その後は、それとなく会話をしてお客さんを見送ってから考えてた。

 そのお客さんは手品で喜んでくれて、僕を独学の凄いマジシャンにしたかったのだろうと。

 それにしても何故“独学は凄い”と思うのだろう?
日本人特有の考え方なのでしょうか?
何故か独学を凄いと思う様です。

その前に、独学の線引きが難しいですね。

 調べてみると、師匠や先生等、特定の人について、教わってない人を独学と言うようです。
特定の人につくと言うのが、どれくらいの時間、または期間なのかは不明。

そうなってくると、かなりの人が独学になりますね。

 今では動画配信もあるので、かなりの人が独学になりそうです。

むしろ師匠が居てるって人の方が圧倒的に少ないのになぁ。

マジックと言うと、覚えるには師匠が居てるイメージがあるのかも知れませんね。

 たまにマジシャンで独学をアピールしてる人を見ると、『この人は“凄い”と思って欲しいんだなぁ』なんて思ってます。
 多くのマジシャンが独学なのに、独学=凄い という感覚を利用する為にあえて独学をアピールして、より凄いと思って貰えるようにしているのだと。

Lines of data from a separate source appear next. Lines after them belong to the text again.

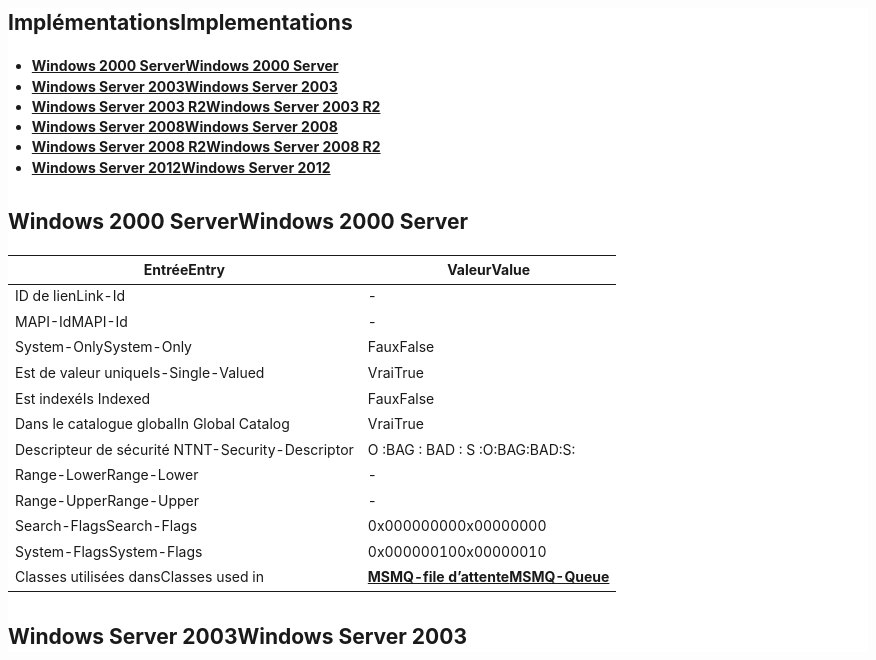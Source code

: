 

## <a name="implementations"></a><span data-ttu-id="cb7c6-122">Implémentations</span><span class="sxs-lookup"><span data-stu-id="cb7c6-122">Implementations</span></span>

-   [<span data-ttu-id="cb7c6-123">**Windows 2000 Server**</span><span class="sxs-lookup"><span data-stu-id="cb7c6-123">**Windows 2000 Server**</span></span>](#windows-2000-server)
-   [<span data-ttu-id="cb7c6-124">**Windows Server 2003**</span><span class="sxs-lookup"><span data-stu-id="cb7c6-124">**Windows Server 2003**</span></span>](#windows-server-2003)
-   [<span data-ttu-id="cb7c6-125">**Windows Server 2003 R2**</span><span class="sxs-lookup"><span data-stu-id="cb7c6-125">**Windows Server 2003 R2**</span></span>](#windows-server-2003-r2)
-   [<span data-ttu-id="cb7c6-126">**Windows Server 2008**</span><span class="sxs-lookup"><span data-stu-id="cb7c6-126">**Windows Server 2008**</span></span>](#windows-server-2008)
-   [<span data-ttu-id="cb7c6-127">**Windows Server 2008 R2**</span><span class="sxs-lookup"><span data-stu-id="cb7c6-127">**Windows Server 2008 R2**</span></span>](#windows-server-2008-r2)
-   [<span data-ttu-id="cb7c6-128">**Windows Server 2012**</span><span class="sxs-lookup"><span data-stu-id="cb7c6-128">**Windows Server 2012**</span></span>](#windows-server-2012)

## <a name="windows-2000-server"></a><span data-ttu-id="cb7c6-129">Windows 2000 Server</span><span class="sxs-lookup"><span data-stu-id="cb7c6-129">Windows 2000 Server</span></span>



| <span data-ttu-id="cb7c6-130">Entrée</span><span class="sxs-lookup"><span data-stu-id="cb7c6-130">Entry</span></span> | <span data-ttu-id="cb7c6-131">Valeur</span><span class="sxs-lookup"><span data-stu-id="cb7c6-131">Value</span></span> |
|------------------------|----------------------------------------------|
| <span data-ttu-id="cb7c6-132">ID de lien</span><span class="sxs-lookup"><span data-stu-id="cb7c6-132">Link-Id</span></span>                | \-                                           |
| <span data-ttu-id="cb7c6-133">MAPI-Id</span><span class="sxs-lookup"><span data-stu-id="cb7c6-133">MAPI-Id</span></span>                | \-                                           |
| <span data-ttu-id="cb7c6-134">System-Only</span><span class="sxs-lookup"><span data-stu-id="cb7c6-134">System-Only</span></span>            | <span data-ttu-id="cb7c6-135">Faux</span><span class="sxs-lookup"><span data-stu-id="cb7c6-135">False</span></span>                                        |
| <span data-ttu-id="cb7c6-136">Est de valeur unique</span><span class="sxs-lookup"><span data-stu-id="cb7c6-136">Is-Single-Valued</span></span>       | <span data-ttu-id="cb7c6-137">Vrai</span><span class="sxs-lookup"><span data-stu-id="cb7c6-137">True</span></span>                                         |
| <span data-ttu-id="cb7c6-138">Est indexé</span><span class="sxs-lookup"><span data-stu-id="cb7c6-138">Is Indexed</span></span>             | <span data-ttu-id="cb7c6-139">Faux</span><span class="sxs-lookup"><span data-stu-id="cb7c6-139">False</span></span>                                        |
| <span data-ttu-id="cb7c6-140">Dans le catalogue global</span><span class="sxs-lookup"><span data-stu-id="cb7c6-140">In Global Catalog</span></span>      | <span data-ttu-id="cb7c6-141">Vrai</span><span class="sxs-lookup"><span data-stu-id="cb7c6-141">True</span></span>                                         |
| <span data-ttu-id="cb7c6-142">Descripteur de sécurité NT</span><span class="sxs-lookup"><span data-stu-id="cb7c6-142">NT-Security-Descriptor</span></span> | <span data-ttu-id="cb7c6-143">O :BAG : BAD : S :</span><span class="sxs-lookup"><span data-stu-id="cb7c6-143">O:BAG:BAD:S:</span></span>                                 |
| <span data-ttu-id="cb7c6-144">Range-Lower</span><span class="sxs-lookup"><span data-stu-id="cb7c6-144">Range-Lower</span></span>            | \-                                           |
| <span data-ttu-id="cb7c6-145">Range-Upper</span><span class="sxs-lookup"><span data-stu-id="cb7c6-145">Range-Upper</span></span>            | \-                                           |
| <span data-ttu-id="cb7c6-146">Search-Flags</span><span class="sxs-lookup"><span data-stu-id="cb7c6-146">Search-Flags</span></span>           | <span data-ttu-id="cb7c6-147">0x00000000</span><span class="sxs-lookup"><span data-stu-id="cb7c6-147">0x00000000</span></span>                                   |
| <span data-ttu-id="cb7c6-148">System-Flags</span><span class="sxs-lookup"><span data-stu-id="cb7c6-148">System-Flags</span></span>           | <span data-ttu-id="cb7c6-149">0x00000010</span><span class="sxs-lookup"><span data-stu-id="cb7c6-149">0x00000010</span></span>                                   |
| <span data-ttu-id="cb7c6-150">Classes utilisées dans</span><span class="sxs-lookup"><span data-stu-id="cb7c6-150">Classes used in</span></span>        | [<span data-ttu-id="cb7c6-151">**MSMQ-file d’attente**</span><span class="sxs-lookup"><span data-stu-id="cb7c6-151">**MSMQ-Queue**</span></span>](c-msmqqueue.md)<br/> |



## <a name="windows-server-2003"></a><span data-ttu-id="cb7c6-152">Windows Server 2003</span><span class="sxs-lookup"><span data-stu-id="cb7c6-152">Windows Server 2003</span></span>
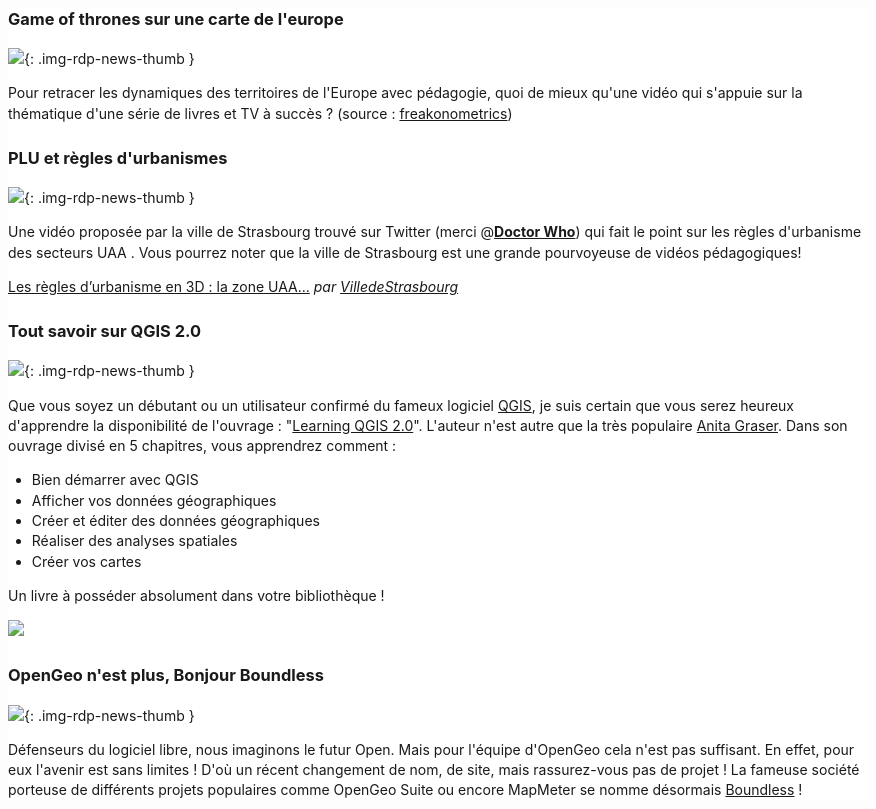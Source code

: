 ### Game of thrones sur une carte de l'europe

![](https://cdn.geotribu.fr/img/internal/icons-rdp-news/news.png){: .img-rdp-news-thumb }

Pour retracer les dynamiques des territoires de l'Europe avec pédagogie, quoi de mieux qu'une vidéo qui s'appuie sur la thématique d'une série de livres et TV à succès ? (source : [freakonometrics](http://freakonometrics.hypotheses.org/8851 "blog freekometric"))

<iframe src="https://www.youtube.com/embed/_7A5ZATmxP0" frameborder="0" width="560" height="315"></iframe>

### PLU et règles d'urbanismes

![](https://cdn.geotribu.fr/img/internal/icons-rdp-news/news.png){: .img-rdp-news-thumb }

Une vidéo proposée par la ville de Strasbourg trouvé sur Twitter (merci @[**Doctor Who**](https://twitter.com/DoctorWho80)) qui fait le point sur les règles d'urbanisme des secteurs UAA . Vous pourrez noter que la ville de Strasbourg est une grande pourvoyeuse de vidéos pédagogiques!

[Les règles d’urbanisme en 3D : la zone UAA...](https://www.dailymotion.com/video/x144yzk_les-regles-d-urbanisme-en-3d-la-zone-uaa-strasbourg_news) *par [VilledeStrasbourg](https://www.dailymotion.com/VilledeStrasbourg)*

<iframe src="https://www.dailymotion.com/embed/video/x144yzk" frameborder="0" width="480" height="270"></iframe>

### Tout savoir sur QGIS 2.0

![](https://cdn.geotribu.fr/img/qgis2_0.png){: .img-rdp-news-thumb }

Que vous soyez un débutant ou un utilisateur confirmé du fameux logiciel [QGIS](https://www.qgis.org/), je suis certain que vous serez heureux d'apprendre la disponibilité de l'ouvrage : "[Learning QGIS 2.0](http://www.packtpub.com/learning-qgis-2-0-to-create-maps-and-perform-geoprocessing-tasks/book)". L'auteur n'est autre que la très populaire [Anita Graser](https://anitagraser.com/). Dans son ouvrage divisé en 5 chapitres, vous apprendrez comment :

- Bien démarrer avec QGIS
- Afficher vos données géographiques
- Créer et éditer des données géographiques
- Réaliser des analyses spatiales
- Créer vos cartes

Un livre à posséder absolument dans votre bibliothèque !

![](http://www.packtpub.com/sites/default/files/7488OS_cov.jpg)

### OpenGeo n'est plus, Bonjour Boundless

![](https://cdn.geotribu.fr/img/logos-icones/entreprises_association/boundless.png){: .img-rdp-news-thumb }

Défenseurs du logiciel libre, nous imaginons le futur Open. Mais pour l'équipe d'OpenGeo cela n'est pas suffisant. En effet, pour eux l'avenir est sans limites ! D'où un récent changement de nom, de site, mais rassurez-vous pas de projet ! La fameuse société porteuse de différents projets populaires comme OpenGeo Suite ou encore MapMeter se nomme désormais [Boundless](http://boundlessgeo.com/2013/09/introducing-boundless/) !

 それに関しては良くもなく悪くもなく、繰り返しになるが、ただ“そういう人”なんだなぁと思うだけである。


 個人的な意見としてはあまり好きでは無い。
 確かに僕は特定の人の弟子になる事は無かったのですが、出会った人や一緒に働いた人、レクチャーに行った人、本やビデオでその人の作品に触れた事等、色んな形で覚えました。
 僕の中で“独学”という表現は、誰にも教わらずに自分で考えてやってきた様なイメージがあります。
 間接的、あるいは直接会って教えてもらった事もあるのに、独学と表現してしまうのは、教えてもらった人に対して申し訳なく感じてしまいます。
 教えてくれた人たちは、自分の為ではなく、僕の為に教えてくれた。
その気持ちを台無しにしてしまっている様な気がしてなりません。

 そんな教えてくれた人たちの気持ちを無視して、ただ自分が❝凄い!❞と思ってもらいたいが為に、わざわざ自分から独学をアピールするのは、どうなのかと思ってしまいます。

 独学のイメージは、僕の勝手な思い込みかも知れませんが、人の作品や気持ちは僕の宝物なので、大切にしたいです。